Privacy attorney Adam Greene of the law firm Davis Wright Tremaine says Dunnavant's alleged use of patient information raises several HIPAA compliance concerns.
"HHS interprets HIPAA to cover demographic information held by a HIPAA-covered healthcare provider if it is in a context that indicates that the individuals are patients of the provider," he notes. "Healthcare providers must be careful when using patient contact information to mail anything to the patient - even if no specific diagnostic or payment information is used. If a patient's address is used to send marketing communications or other communications unrelated to treatment, payment, or healthcare operations without the patient's authorization, then this may be an impermissible use of protected health information under HIPAA."
If patient contact information is shared with someone else, such as a political campaign, that also could be a HIPAA violation, Greene adds. "The same information that can be found in a phone book - to the extent anyone uses phone books - may be restricted in the hands of healthcare providers."

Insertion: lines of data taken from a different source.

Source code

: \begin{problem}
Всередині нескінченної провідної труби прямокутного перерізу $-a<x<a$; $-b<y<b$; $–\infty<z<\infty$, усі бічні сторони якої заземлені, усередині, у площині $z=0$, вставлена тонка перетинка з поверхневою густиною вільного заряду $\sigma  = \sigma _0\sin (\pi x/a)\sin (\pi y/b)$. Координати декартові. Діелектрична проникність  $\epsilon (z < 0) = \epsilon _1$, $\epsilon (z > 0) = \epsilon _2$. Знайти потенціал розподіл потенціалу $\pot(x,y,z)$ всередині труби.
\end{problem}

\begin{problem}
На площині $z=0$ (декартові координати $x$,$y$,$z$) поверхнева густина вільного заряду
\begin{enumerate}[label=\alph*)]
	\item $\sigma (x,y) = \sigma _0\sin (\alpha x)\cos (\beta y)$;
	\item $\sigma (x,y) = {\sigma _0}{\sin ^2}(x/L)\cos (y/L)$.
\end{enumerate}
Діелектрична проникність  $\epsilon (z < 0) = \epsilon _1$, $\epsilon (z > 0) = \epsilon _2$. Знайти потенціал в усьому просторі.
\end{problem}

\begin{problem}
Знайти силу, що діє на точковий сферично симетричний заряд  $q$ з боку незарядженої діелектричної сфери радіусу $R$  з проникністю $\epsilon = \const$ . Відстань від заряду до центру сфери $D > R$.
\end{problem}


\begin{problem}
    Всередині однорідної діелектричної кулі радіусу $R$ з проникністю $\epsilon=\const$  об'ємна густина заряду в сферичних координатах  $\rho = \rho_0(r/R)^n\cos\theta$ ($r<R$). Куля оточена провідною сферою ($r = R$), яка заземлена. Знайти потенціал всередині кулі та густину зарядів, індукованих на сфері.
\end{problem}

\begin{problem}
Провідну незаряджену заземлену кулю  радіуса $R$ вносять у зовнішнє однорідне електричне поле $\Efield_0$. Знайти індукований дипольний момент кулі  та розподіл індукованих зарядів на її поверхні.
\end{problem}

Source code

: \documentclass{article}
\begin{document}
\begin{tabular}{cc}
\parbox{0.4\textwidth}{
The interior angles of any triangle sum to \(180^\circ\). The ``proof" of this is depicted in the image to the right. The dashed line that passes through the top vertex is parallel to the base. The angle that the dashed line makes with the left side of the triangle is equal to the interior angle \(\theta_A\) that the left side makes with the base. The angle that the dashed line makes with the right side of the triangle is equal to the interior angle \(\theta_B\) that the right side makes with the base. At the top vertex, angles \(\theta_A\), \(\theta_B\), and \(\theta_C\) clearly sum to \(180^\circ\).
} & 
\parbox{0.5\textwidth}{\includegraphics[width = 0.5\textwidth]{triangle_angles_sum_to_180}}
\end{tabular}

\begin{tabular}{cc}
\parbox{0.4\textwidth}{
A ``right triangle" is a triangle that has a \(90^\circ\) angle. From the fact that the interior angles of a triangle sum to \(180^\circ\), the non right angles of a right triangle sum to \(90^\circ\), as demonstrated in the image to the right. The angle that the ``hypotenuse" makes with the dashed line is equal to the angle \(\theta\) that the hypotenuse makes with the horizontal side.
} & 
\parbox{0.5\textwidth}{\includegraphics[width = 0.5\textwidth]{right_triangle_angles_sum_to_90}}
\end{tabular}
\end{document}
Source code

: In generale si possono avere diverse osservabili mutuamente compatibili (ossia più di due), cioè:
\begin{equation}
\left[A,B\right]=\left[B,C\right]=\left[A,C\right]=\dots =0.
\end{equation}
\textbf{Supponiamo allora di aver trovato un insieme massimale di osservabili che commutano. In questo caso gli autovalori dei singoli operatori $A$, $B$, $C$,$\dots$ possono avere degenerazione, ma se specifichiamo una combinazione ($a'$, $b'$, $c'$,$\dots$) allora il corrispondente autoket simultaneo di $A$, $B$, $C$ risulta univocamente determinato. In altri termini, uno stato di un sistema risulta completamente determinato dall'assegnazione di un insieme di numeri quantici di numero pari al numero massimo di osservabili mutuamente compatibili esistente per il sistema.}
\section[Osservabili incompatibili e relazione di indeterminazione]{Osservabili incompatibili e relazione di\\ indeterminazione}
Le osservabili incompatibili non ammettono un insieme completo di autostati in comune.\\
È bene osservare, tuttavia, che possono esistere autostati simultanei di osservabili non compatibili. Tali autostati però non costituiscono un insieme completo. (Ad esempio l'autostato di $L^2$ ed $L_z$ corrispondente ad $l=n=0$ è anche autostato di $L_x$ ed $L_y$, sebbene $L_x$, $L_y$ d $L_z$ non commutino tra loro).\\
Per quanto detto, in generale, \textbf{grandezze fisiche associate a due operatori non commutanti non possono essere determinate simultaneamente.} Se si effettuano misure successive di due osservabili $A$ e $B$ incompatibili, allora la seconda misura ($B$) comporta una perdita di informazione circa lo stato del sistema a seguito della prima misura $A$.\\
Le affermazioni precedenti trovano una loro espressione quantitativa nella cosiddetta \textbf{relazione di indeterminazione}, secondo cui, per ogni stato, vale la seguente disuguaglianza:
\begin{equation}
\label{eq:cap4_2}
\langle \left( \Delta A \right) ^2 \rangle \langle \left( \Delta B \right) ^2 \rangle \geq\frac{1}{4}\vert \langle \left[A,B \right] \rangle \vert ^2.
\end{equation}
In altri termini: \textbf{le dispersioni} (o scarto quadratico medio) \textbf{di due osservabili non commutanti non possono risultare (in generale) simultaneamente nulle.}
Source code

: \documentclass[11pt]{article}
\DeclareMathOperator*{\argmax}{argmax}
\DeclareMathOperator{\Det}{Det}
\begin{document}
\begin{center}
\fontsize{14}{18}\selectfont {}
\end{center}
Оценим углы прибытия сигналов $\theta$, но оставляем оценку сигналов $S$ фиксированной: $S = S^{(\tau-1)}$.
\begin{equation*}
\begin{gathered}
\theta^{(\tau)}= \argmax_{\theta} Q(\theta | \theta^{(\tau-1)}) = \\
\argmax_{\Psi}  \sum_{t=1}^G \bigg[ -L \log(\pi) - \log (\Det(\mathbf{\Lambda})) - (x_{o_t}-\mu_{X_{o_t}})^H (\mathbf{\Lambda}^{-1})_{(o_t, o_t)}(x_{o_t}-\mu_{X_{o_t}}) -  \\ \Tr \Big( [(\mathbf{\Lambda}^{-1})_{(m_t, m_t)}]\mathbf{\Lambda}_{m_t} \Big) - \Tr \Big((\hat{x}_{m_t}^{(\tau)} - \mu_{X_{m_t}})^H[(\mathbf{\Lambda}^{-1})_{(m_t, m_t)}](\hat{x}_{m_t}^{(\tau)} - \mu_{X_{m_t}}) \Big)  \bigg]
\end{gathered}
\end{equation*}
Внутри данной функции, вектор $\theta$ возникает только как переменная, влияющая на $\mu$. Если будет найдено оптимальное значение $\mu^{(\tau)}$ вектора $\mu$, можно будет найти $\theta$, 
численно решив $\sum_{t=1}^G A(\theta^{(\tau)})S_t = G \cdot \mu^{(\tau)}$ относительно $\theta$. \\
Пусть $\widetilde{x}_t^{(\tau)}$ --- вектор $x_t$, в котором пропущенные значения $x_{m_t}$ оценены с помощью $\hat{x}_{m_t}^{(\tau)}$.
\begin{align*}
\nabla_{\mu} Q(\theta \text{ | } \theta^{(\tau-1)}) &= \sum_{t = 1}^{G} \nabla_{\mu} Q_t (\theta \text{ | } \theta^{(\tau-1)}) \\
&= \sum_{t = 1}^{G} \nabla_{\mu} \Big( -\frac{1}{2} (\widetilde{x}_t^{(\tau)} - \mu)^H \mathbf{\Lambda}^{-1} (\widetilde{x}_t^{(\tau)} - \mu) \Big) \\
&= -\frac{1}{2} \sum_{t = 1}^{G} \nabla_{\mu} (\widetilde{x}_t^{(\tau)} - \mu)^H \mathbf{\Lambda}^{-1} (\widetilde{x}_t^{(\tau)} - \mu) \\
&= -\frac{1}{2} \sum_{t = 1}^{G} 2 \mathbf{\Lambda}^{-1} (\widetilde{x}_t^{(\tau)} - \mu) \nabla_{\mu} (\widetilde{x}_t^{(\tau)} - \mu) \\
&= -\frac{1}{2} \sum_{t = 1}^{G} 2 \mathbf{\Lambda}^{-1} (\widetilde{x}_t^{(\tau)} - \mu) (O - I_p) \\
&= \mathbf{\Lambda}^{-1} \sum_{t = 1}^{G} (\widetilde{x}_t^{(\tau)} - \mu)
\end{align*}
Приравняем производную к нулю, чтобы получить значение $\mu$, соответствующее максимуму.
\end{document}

Privacy attorney David Holtzman, vice president of compliance at the security consulting firm CynergisTek, notes that the HIPAA Privacy Rule has "a blanket prohibition" on a HIPAA covered entity disclosing the protected health information of their patients without first seeking authorization of the individual - except where specifically permitted or required by the rule.
"There is no provision in the privacy rule where a healthcare provider who is a HIPAA covered entity can disclose patient information to a political campaign," he points out.

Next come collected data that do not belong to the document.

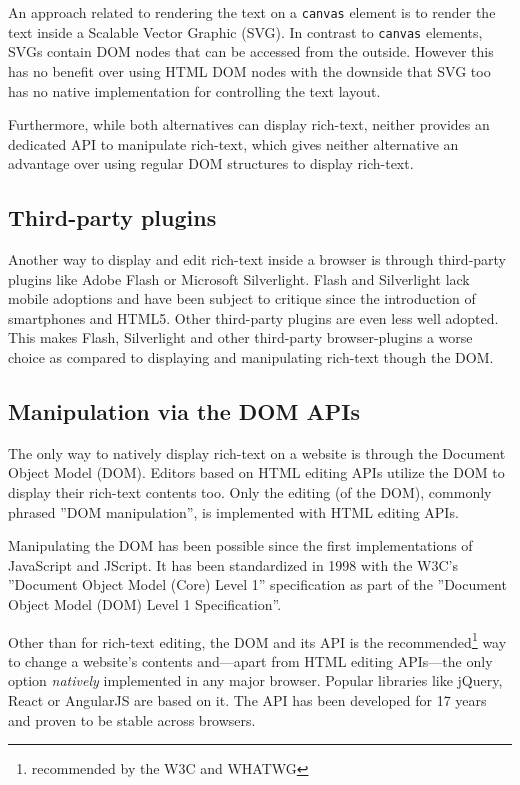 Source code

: An approach related to rendering the text on a \texttt{canvas} element is to render the text inside a Scalable Vector Graphic (SVG). In contrast to \texttt{canvas} elements, SVGs contain DOM nodes that can be accessed from the outside. However this has no benefit over using HTML DOM nodes with the downside that SVG too has no native implementation for controlling the text layout.

Furthermore, while both alternatives can display rich-text, neither provides an dedicated API to manipulate rich-text, which gives neither alternative an advantage over using regular DOM structures to display rich-text.

\subsection{Third-party plugins}

Another way to display and edit rich-text inside a browser is through third-party plugins like Adobe Flash or Microsoft Silverlight. Flash and Silverlight lack mobile adoptions and have been subject to critique since the introduction of smartphones and HTML5. Other third-party plugins are even less well adopted. This makes Flash, Silverlight and other third-party browser-plugins a worse choice as compared to displaying and manipulating rich-text though the DOM.

\subsection{Manipulation via the DOM APIs}
\label{subsec:manip_via_dom}

The only way to natively display rich-text on a website is through the Document Object Model (DOM). Editors based on HTML editing APIs utilize the DOM to display their rich-text contents too. Only the editing (of the DOM), commonly phrased ''DOM manipulation'', is implemented with HTML editing APIs.


Manipulating the DOM has been possible since the first implementations of JavaScript and JScript. It has been standardized in 1998 with the W3C's ''Document Object Model (Core) Level 1'' specification as part of the ''Document Object Model (DOM) Level 1 Specification''\cite{DOM1}.


Other than for rich-text editing, the DOM and its API is the recommended\footnote{recommended by the W3C and WHATWG} way to change a website's contents and---apart from HTML editing APIs---the only option \textit{natively} implemented in any major browser. Popular libraries like jQuery, React or AngularJS are based on it. The API has been developed for 17 years and proven to be stable across browsers. 

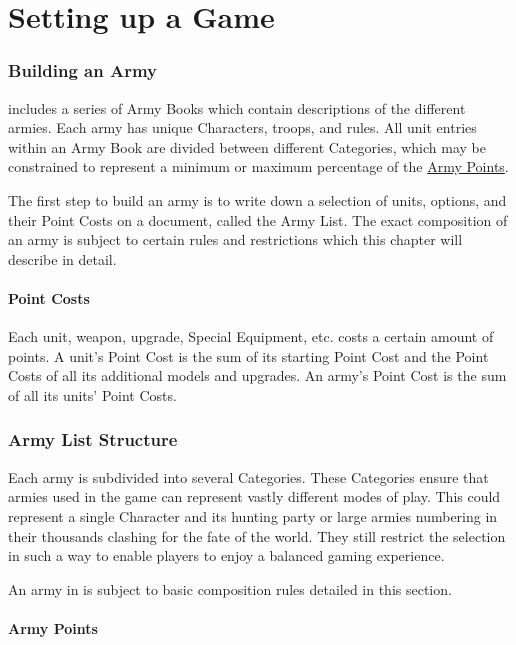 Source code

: 
\part{Setting up a Game}
\label{setting_up_a_game}

\section{Building an Army}
\label{building_an_army}

\nameofthegame{} includes a series of Army Books which contain descriptions of the different armies. Each army has unique Characters, troops, and rules. All unit entries within an Army Book are divided between different Categories, which may be constrained to represent a minimum or maximum percentage of the \hyperref[army_points]{Army Points}.

The first step to build an army is to write down a selection of units, options, and their Point Costs on a document, called the Army List. The exact composition of an army is subject to certain rules and restrictions which this chapter will describe in detail.

\subsection{Point Costs}
\label{point_costs}

Each unit, weapon, upgrade, Special Equipment, etc. costs a certain amount of points. A unit's Point Cost is the sum of its starting Point Cost and the Point Costs of all its additional models and upgrades. An army's Point Cost is the sum of all its units' Point Costs.

\section{Army List Structure}
\label{army_list_structure}

Each army is subdivided into several Categories. These Categories ensure that armies used in the game can represent vastly different modes of play. This could represent a single Character and its hunting party or large armies numbering in their thousands clashing for the fate of the world. They still restrict the selection in such a way to enable players to enjoy a balanced gaming experience.

An army in \nameofthegame{} is subject to basic composition rules detailed in this section.

\subsection{Army Points}
\label{army_points}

Because of those restrictions, federal regulators will carefully scrutinize the case, Holtzman predicts. "It is likely that OCR will look closely at the doctor's correspondence for its communication about her candidacy for political office, how to contact the campaign or obtain campaign products as well as the statement that the letter was paid for and authorized by the campaign organization."

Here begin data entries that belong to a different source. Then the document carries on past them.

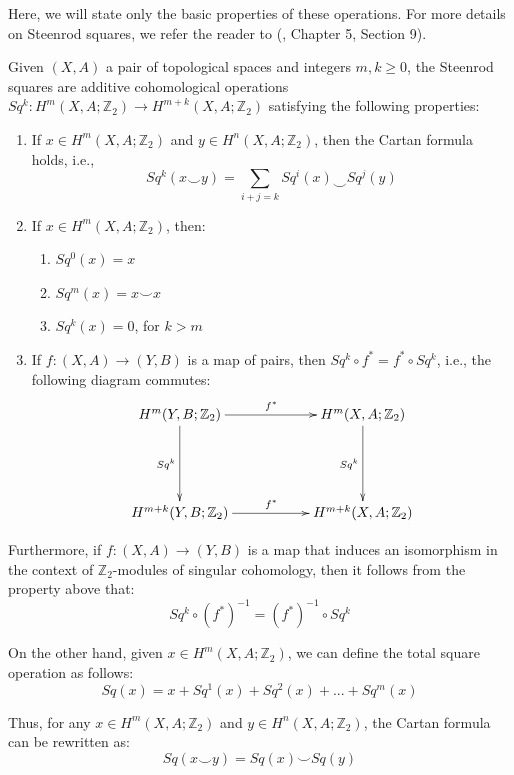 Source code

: \documentclass[12pt,oneside]{book}
\newcommand{\ds}{\displaystyle}
\newcommand{\Z}{\mathbb{Z}}
\newcommand{\ccup}{\smile}
\begin{document}
    Here, we will state only the basic properties of these operations. For more details on Steenrod squares, we refer the reader to 
    (\cite{spanier}, Chapter 5, Section 9).
    
    Given $(X,A)$ a pair of topological spaces and integers $m,k\geq 0$, the Steenrod squares are additive cohomological operations 
    $Sq^{k}:H^{m}(X,A;\Z_{2})\to H^{m+k}(X,A;\Z_{2})$ satisfying the following properties:
    
    \begin{enumerate}
        \item If $x\in H^{m}(X,A;\Z_{2})$ and $y\in H^{n}(X,A;\Z_{2})$, then the Cartan formula holds, i.e., 
        $$ Sq^{k}(x\ccup y)=\ds\sum_{i+j=k}Sq^{i}(x)\ccup Sq^{j}(y) $$	
        \item If $x\in H^{m}(X,A;\Z_{2})$, then: 
        \begin{enumerate}
            \item $Sq^{0}(x)=x$		
            \item $Sq^{m}(x)=x\ccup x$		
            \item $Sq^{k}(x)=0$, for $k>m$
        \end{enumerate}
        
        \item If $f:(X,A)\to (Y,B)$ is a map of pairs, then $Sq^{k}\circ f^{*}=f^{*}\circ Sq^{k}$, i.e., the following diagram commutes:
        $$\xymatrix @C=0.5cm {
            H^{m}(Y,B;\Z_{2}) \ar[rrr]^{f^{*}} \ar[dd]_{Sq^{k}} & & & H^{m}(X,A;\Z_{2}) \ar[dd]_{Sq^{k}} \\
            & & & \\
            H^{m+k}(Y,B;\Z_{2}) \ar[rrr]^{f^{*}} & & & H^{m+k}(X,A;\Z_{2})
        }$$ 
    \end{enumerate}
    
    Furthermore, if $f:(X,A)\to (Y,B)$ is a map that induces an isomorphism in the context of $\Z_{2}$-modules of singular cohomology, then 
    it follows from the property above that:
    $$ Sq^{k}\circ(f^{*})^{-1}=(f^{*})^{-1}\circ Sq^{k} $$
    
    On the other hand, given $x\in H^{m}(X,A;\Z_{2})$, we can define the total square operation as follows:
    $$ Sq(x)=x+Sq^{1}(x)+Sq^{2}(x)+...+Sq^{m}(x) $$
    
    Thus, for any $x\in H^{m}(X,A;\Z_{2})$ and $y\in H^{n}(X,A;\Z_{2})$, the Cartan formula can be rewritten as:
    $$ Sq(x\ccup y)=Sq(x)\ccup Sq(y) $$
    
\end{document}
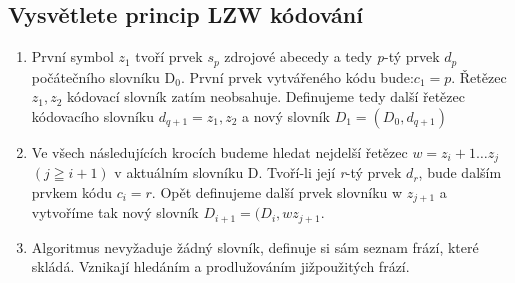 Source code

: \subsection{Vysvětlete princip LZW kódování}
\begin{enumerate}
    \item První symbol $z_1$ tvoří prvek $s_p$ zdrojové abecedy a tedy \emph{p}-tý prvek $d_p$ počátečního slovníku D$_0$.
    První prvek vytvářeného kódu bude:$c_1 = p$.
    Řetězec $z_1, z_2$ kódovací slovník zatím neobsahuje.
    Definujeme tedy další řetězec kódovacího slovníku $d_{q+1} = z_1, z_2$ a nový slovník $D_1=(D_0,d_{q+1}) $
    \item Ve všech následujících krocích budeme hledat nejdelší řetězec $w = z_i+1\dots z_j$ $(j\geqq i+1)$ v aktuálním slovníku D.
    Tvoří-li její \emph{r}-tý prvek $d_r$, bude dalším prvkem kódu $c_i=r$. 
    Opět definujeme další prvek slovníku w $z_{j+1}$ a vytvoříme tak nový slovník $D_{i+1} = (D_i, w\mathrm{ }z_{j+1}$.
    \item Algoritmus nevyžaduje žádný slovník, definuje si sám seznam frází, které skládá. Vznikají hledáním a prodlužováním jižpoužitých frází.
\end{enumerate}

An OCR investigation into the alleged violations of the HIPAA Privacy Rule could result in HHS imposing a civil monetary penalty, Holtzman notes. "There are criminal penalties under the HIPAA statute for 'knowingly obtaining or disclosing identifiable health information in violation of the HIPAA statute,'" he adds.
Offenses committed with the intent to view, transfer or use individually identifiable health information for commercial advantage, personal gain or malicious harm are punishable by a fine of up to $250,000 and imprisonment for up to 10 years, Holtzman notes.
"The Department of Justice is responsible for investigating and prosecuting criminal violations of the HIPAA statute," he says. "And changes in the HITECH Act clarified that a covered entity can face both civil penalties for violations of the privacy rule and criminal prosecution for the same incident involving the prohibited disclosure of patient health information."
The U.S. Department of Justice did not respond to ISMG's request for comment on whether it's planning to investigate the Dunnavant case.